Exercise instructions: Go through the listing below from the line containing "说马上要打第三次世界大战，是" to its last line, retyping each line exactly and nothing else.

Material for the task:
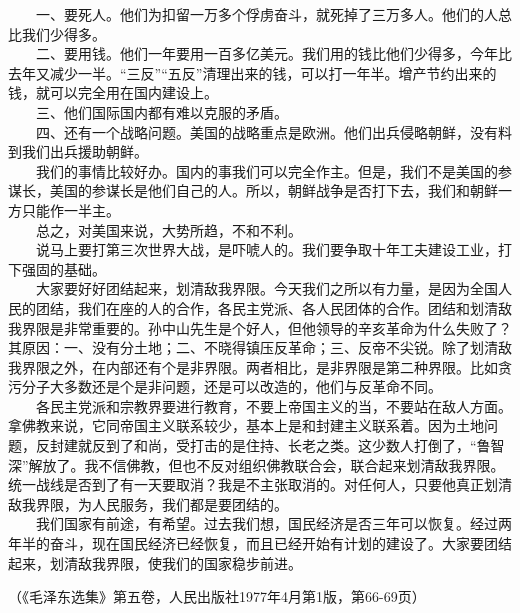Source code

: \documentclass[cn,11pt,chinese]{elegantbook}
\begin{document}
　　一、要死人。他们为扣留一万多个俘虏奋斗，就死掉了三万多人。他们的人总比我们少得多。\\
　　二、要用钱。他们一年要用一百多亿美元。我们用的钱比他们少得多，今年比去年又减少一半。“三反”“五反”清理出来的钱，可以打一年半。增产节约出来的钱，就可以完全用在国内建设上。\\
　　三、他们国际国内都有难以克服的矛盾。\\
　　四、还有一个战略问题。美国的战略重点是欧洲。他们出兵侵略朝鲜，没有料到我们出兵援助朝鲜。\\
　　我们的事情比较好办。国内的事我们可以完全作主。但是，我们不是美国的参谋长，美国的参谋长是他们自己的人。所以，朝鲜战争是否打下去，我们和朝鲜一方只能作一半主。\\
　　总之，对美国来说，大势所趋，不和不利。\\
　　说马上要打第三次世界大战，是吓唬人的。我们要争取十年工夫建设工业，打下强固的基础。\\
　　大家要好好团结起来，划清敌我界限。今天我们之所以有力量，是因为全国人民的团结，我们在座的人的合作，各民主党派、各人民团体的合作。团结和划清敌我界限是非常重要的。孙中山先生是个好人，但他领导的辛亥革命为什么失败了？其原因：一、没有分土地；二、不晓得镇压反革命；三、反帝不尖锐。除了划清敌我界限之外，在内部还有个是非界限。两者相比，是非界限是第二种界限。比如贪污分子大多数还是个是非问题，还是可以改造的，他们与反革命不同。\\
　　各民主党派和宗教界要进行教育，不要上帝国主义的当，不要站在敌人方面。拿佛教来说，它同帝国主义联系较少，基本上是和封建主义联系着。因为土地问题，反封建就反到了和尚，受打击的是住持、长老之类。这少数人打倒了，“鲁智深”解放了。我不信佛教，但也不反对组织佛教联合会，联合起来划清敌我界限。统一战线是否到了有一天要取消？我是不主张取消的。对任何人，只要他真正划清敌我界限，为人民服务，我们都是要团结的。\\
　　我们国家有前途，有希望。过去我们想，国民经济是否三年可以恢复。经过两年半的奋斗，现在国民经济已经恢复，而且已经开始有计划的建设了。大家要团结起来，划清敌我界限，使我们的国家稳步前进。\\
\begin{flushright}
（《毛泽东选集》第五卷，人民出版社1977年4月第1版，第66-69页）\end{flushright}
　\newpage
\end{document}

Exercise answer:
　　说马上要打第三次世界大战，是吓唬人的。我们要争取十年工夫建设工业，打下强固的基础。\\
　　大家要好好团结起来，划清敌我界限。今天我们之所以有力量，是因为全国人民的团结，我们在座的人的合作，各民主党派、各人民团体的合作。团结和划清敌我界限是非常重要的。孙中山先生是个好人，但他领导的辛亥革命为什么失败了？其原因：一、没有分土地；二、不晓得镇压反革命；三、反帝不尖锐。除了划清敌我界限之外，在内部还有个是非界限。两者相比，是非界限是第二种界限。比如贪污分子大多数还是个是非问题，还是可以改造的，他们与反革命不同。\\
　　各民主党派和宗教界要进行教育，不要上帝国主义的当，不要站在敌人方面。拿佛教来说，它同帝国主义联系较少，基本上是和封建主义联系着。因为土地问题，反封建就反到了和尚，受打击的是住持、长老之类。这少数人打倒了，“鲁智深”解放了。我不信佛教，但也不反对组织佛教联合会，联合起来划清敌我界限。统一战线是否到了有一天要取消？我是不主张取消的。对任何人，只要他真正划清敌我界限，为人民服务，我们都是要团结的。\\
　　我们国家有前途，有希望。过去我们想，国民经济是否三年可以恢复。经过两年半的奋斗，现在国民经济已经恢复，而且已经开始有计划的建设了。大家要团结起来，划清敌我界限，使我们的国家稳步前进。\\
\begin{flushright}
（《毛泽东选集》第五卷，人民出版社1977年4月第1版，第66-69页）\end{flushright}
　\newpage
\end{document}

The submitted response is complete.